# [Task description]
Restate each entry exactly, without pictures.

# [Records shown]
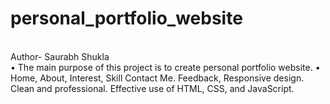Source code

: # personal_portfolio_website
<br>
Author- Saurabh Shukla
<br>
• The main purpose of this project is to create personal portfolio website. 
• Home, About, Interest, Skill Contact Me. Feedback, Responsive design. Clean and professional. Effective use of HTML, 
  CSS, and JavaScript.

# [Answer]
Source code

: # personal_portfolio_website
<br>
Author- Saurabh Shukla
<br>
• The main purpose of this project is to create personal portfolio website. 
• Home, About, Interest, Skill Contact Me. Feedback, Responsive design. Clean and professional. Effective use of HTML, 
  CSS, and JavaScript.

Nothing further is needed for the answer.